** PROBLEM DETAILS **
A faithful transcript of all the lines below, with no pictures, is the goal here.

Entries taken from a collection
• • • • • • •

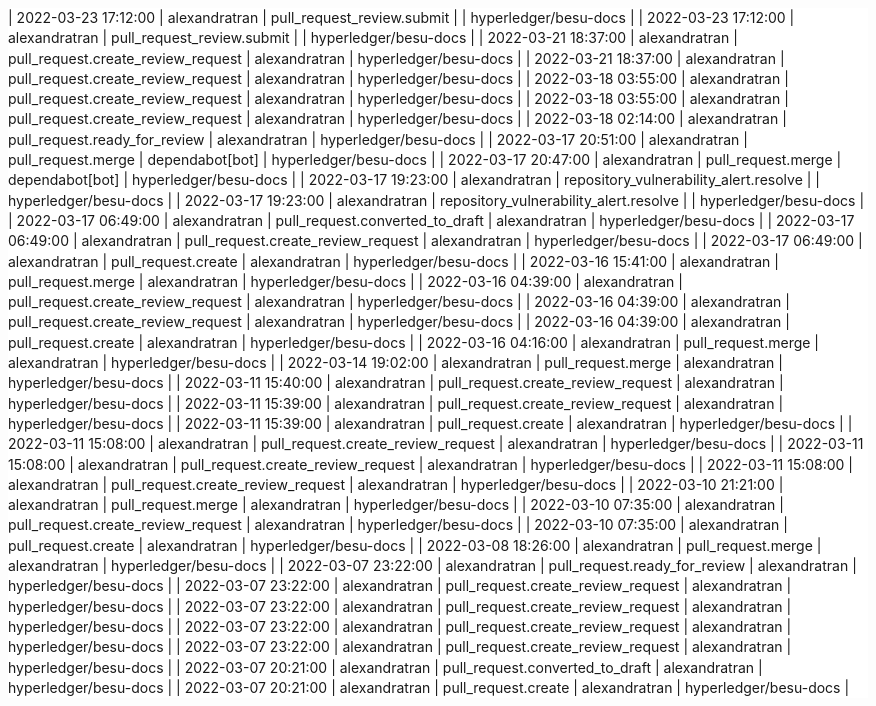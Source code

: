 | 2022-03-23 17:12:00 | alexandratran | pull_request_review.submit             |                 | hyperledger/besu-docs |
| 2022-03-23 17:12:00 | alexandratran | pull_request_review.submit             |                 | hyperledger/besu-docs |
| 2022-03-21 18:37:00 | alexandratran | pull_request.create_review_request     | alexandratran   | hyperledger/besu-docs |
| 2022-03-21 18:37:00 | alexandratran | pull_request.create_review_request     | alexandratran   | hyperledger/besu-docs |
| 2022-03-18 03:55:00 | alexandratran | pull_request.create_review_request     | alexandratran   | hyperledger/besu-docs |
| 2022-03-18 03:55:00 | alexandratran | pull_request.create_review_request     | alexandratran   | hyperledger/besu-docs |
| 2022-03-18 02:14:00 | alexandratran | pull_request.ready_for_review          | alexandratran   | hyperledger/besu-docs |
| 2022-03-17 20:51:00 | alexandratran | pull_request.merge                     | dependabot[bot] | hyperledger/besu-docs |
| 2022-03-17 20:47:00 | alexandratran | pull_request.merge                     | dependabot[bot] | hyperledger/besu-docs |
| 2022-03-17 19:23:00 | alexandratran | repository_vulnerability_alert.resolve |                 | hyperledger/besu-docs |
| 2022-03-17 19:23:00 | alexandratran | repository_vulnerability_alert.resolve |                 | hyperledger/besu-docs |
| 2022-03-17 06:49:00 | alexandratran | pull_request.converted_to_draft        | alexandratran   | hyperledger/besu-docs |
| 2022-03-17 06:49:00 | alexandratran | pull_request.create_review_request     | alexandratran   | hyperledger/besu-docs |
| 2022-03-17 06:49:00 | alexandratran | pull_request.create                    | alexandratran   | hyperledger/besu-docs |
| 2022-03-16 15:41:00 | alexandratran | pull_request.merge                     | alexandratran   | hyperledger/besu-docs |
| 2022-03-16 04:39:00 | alexandratran | pull_request.create_review_request     | alexandratran   | hyperledger/besu-docs |
| 2022-03-16 04:39:00 | alexandratran | pull_request.create_review_request     | alexandratran   | hyperledger/besu-docs |
| 2022-03-16 04:39:00 | alexandratran | pull_request.create                    | alexandratran   | hyperledger/besu-docs |
| 2022-03-16 04:16:00 | alexandratran | pull_request.merge                     | alexandratran   | hyperledger/besu-docs |
| 2022-03-14 19:02:00 | alexandratran | pull_request.merge                     | alexandratran   | hyperledger/besu-docs |
| 2022-03-11 15:40:00 | alexandratran | pull_request.create_review_request     | alexandratran   | hyperledger/besu-docs |
| 2022-03-11 15:39:00 | alexandratran | pull_request.create_review_request     | alexandratran   | hyperledger/besu-docs |
| 2022-03-11 15:39:00 | alexandratran | pull_request.create                    | alexandratran   | hyperledger/besu-docs |
| 2022-03-11 15:08:00 | alexandratran | pull_request.create_review_request     | alexandratran   | hyperledger/besu-docs |
| 2022-03-11 15:08:00 | alexandratran | pull_request.create_review_request     | alexandratran   | hyperledger/besu-docs |
| 2022-03-11 15:08:00 | alexandratran | pull_request.create_review_request     | alexandratran   | hyperledger/besu-docs |
| 2022-03-10 21:21:00 | alexandratran | pull_request.merge                     | alexandratran   | hyperledger/besu-docs |
| 2022-03-10 07:35:00 | alexandratran | pull_request.create_review_request     | alexandratran   | hyperledger/besu-docs |
| 2022-03-10 07:35:00 | alexandratran | pull_request.create                    | alexandratran   | hyperledger/besu-docs |
| 2022-03-08 18:26:00 | alexandratran | pull_request.merge                     | alexandratran   | hyperledger/besu-docs |
| 2022-03-07 23:22:00 | alexandratran | pull_request.ready_for_review          | alexandratran   | hyperledger/besu-docs |
| 2022-03-07 23:22:00 | alexandratran | pull_request.create_review_request     | alexandratran   | hyperledger/besu-docs |
| 2022-03-07 23:22:00 | alexandratran | pull_request.create_review_request     | alexandratran   | hyperledger/besu-docs |
| 2022-03-07 23:22:00 | alexandratran | pull_request.create_review_request     | alexandratran   | hyperledger/besu-docs |
| 2022-03-07 23:22:00 | alexandratran | pull_request.create_review_request     | alexandratran   | hyperledger/besu-docs |
| 2022-03-07 20:21:00 | alexandratran | pull_request.converted_to_draft        | alexandratran   | hyperledger/besu-docs |
| 2022-03-07 20:21:00 | alexandratran | pull_request.create                    | alexandratran   | hyperledger/besu-docs |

• • • • • • •

** EXERCISE OUTPUT **
Source code

: | 2022-03-23 17:12:00 | alexandratran | pull_request_review.submit             |                 | hyperledger/besu-docs |
| 2022-03-23 17:12:00 | alexandratran | pull_request_review.submit             |                 | hyperledger/besu-docs |
| 2022-03-21 18:37:00 | alexandratran | pull_request.create_review_request     | alexandratran   | hyperledger/besu-docs |
| 2022-03-21 18:37:00 | alexandratran | pull_request.create_review_request     | alexandratran   | hyperledger/besu-docs |
| 2022-03-18 03:55:00 | alexandratran | pull_request.create_review_request     | alexandratran   | hyperledger/besu-docs |
| 2022-03-18 03:55:00 | alexandratran | pull_request.create_review_request     | alexandratran   | hyperledger/besu-docs |
| 2022-03-18 02:14:00 | alexandratran | pull_request.ready_for_review          | alexandratran   | hyperledger/besu-docs |
| 2022-03-17 20:51:00 | alexandratran | pull_request.merge                     | dependabot[bot] | hyperledger/besu-docs |
| 2022-03-17 20:47:00 | alexandratran | pull_request.merge                     | dependabot[bot] | hyperledger/besu-docs |
| 2022-03-17 19:23:00 | alexandratran | repository_vulnerability_alert.resolve |                 | hyperledger/besu-docs |
| 2022-03-17 19:23:00 | alexandratran | repository_vulnerability_alert.resolve |                 | hyperledger/besu-docs |
| 2022-03-17 06:49:00 | alexandratran | pull_request.converted_to_draft        | alexandratran   | hyperledger/besu-docs |
| 2022-03-17 06:49:00 | alexandratran | pull_request.create_review_request     | alexandratran   | hyperledger/besu-docs |
| 2022-03-17 06:49:00 | alexandratran | pull_request.create                    | alexandratran   | hyperledger/besu-docs |
| 2022-03-16 15:41:00 | alexandratran | pull_request.merge                     | alexandratran   | hyperledger/besu-docs |
| 2022-03-16 04:39:00 | alexandratran | pull_request.create_review_request     | alexandratran   | hyperledger/besu-docs |
| 2022-03-16 04:39:00 | alexandratran | pull_request.create_review_request     | alexandratran   | hyperledger/besu-docs |
| 2022-03-16 04:39:00 | alexandratran | pull_request.create                    | alexandratran   | hyperledger/besu-docs |
| 2022-03-16 04:16:00 | alexandratran | pull_request.merge                     | alexandratran   | hyperledger/besu-docs |
| 2022-03-14 19:02:00 | alexandratran | pull_request.merge                     | alexandratran   | hyperledger/besu-docs |
| 2022-03-11 15:40:00 | alexandratran | pull_request.create_review_request     | alexandratran   | hyperledger/besu-docs |
| 2022-03-11 15:39:00 | alexandratran | pull_request.create_review_request     | alexandratran   | hyperledger/besu-docs |
| 2022-03-11 15:39:00 | alexandratran | pull_request.create                    | alexandratran   | hyperledger/besu-docs |
| 2022-03-11 15:08:00 | alexandratran | pull_request.create_review_request     | alexandratran   | hyperledger/besu-docs |
| 2022-03-11 15:08:00 | alexandratran | pull_request.create_review_request     | alexandratran   | hyperledger/besu-docs |
| 2022-03-11 15:08:00 | alexandratran | pull_request.create_review_request     | alexandratran   | hyperledger/besu-docs |
| 2022-03-10 21:21:00 | alexandratran | pull_request.merge                     | alexandratran   | hyperledger/besu-docs |
| 2022-03-10 07:35:00 | alexandratran | pull_request.create_review_request     | alexandratran   | hyperledger/besu-docs |
| 2022-03-10 07:35:00 | alexandratran | pull_request.create                    | alexandratran   | hyperledger/besu-docs |
| 2022-03-08 18:26:00 | alexandratran | pull_request.merge                     | alexandratran   | hyperledger/besu-docs |
| 2022-03-07 23:22:00 | alexandratran | pull_request.ready_for_review          | alexandratran   | hyperledger/besu-docs |
| 2022-03-07 23:22:00 | alexandratran | pull_request.create_review_request     | alexandratran   | hyperledger/besu-docs |
| 2022-03-07 23:22:00 | alexandratran | pull_request.create_review_request     | alexandratran   | hyperledger/besu-docs |
| 2022-03-07 23:22:00 | alexandratran | pull_request.create_review_request     | alexandratran   | hyperledger/besu-docs |
| 2022-03-07 23:22:00 | alexandratran | pull_request.create_review_request     | alexandratran   | hyperledger/besu-docs |
| 2022-03-07 20:21:00 | alexandratran | pull_request.converted_to_draft        | alexandratran   | hyperledger/besu-docs |
| 2022-03-07 20:21:00 | alexandratran | pull_request.create                    | alexandratran   | hyperledger/besu-docs |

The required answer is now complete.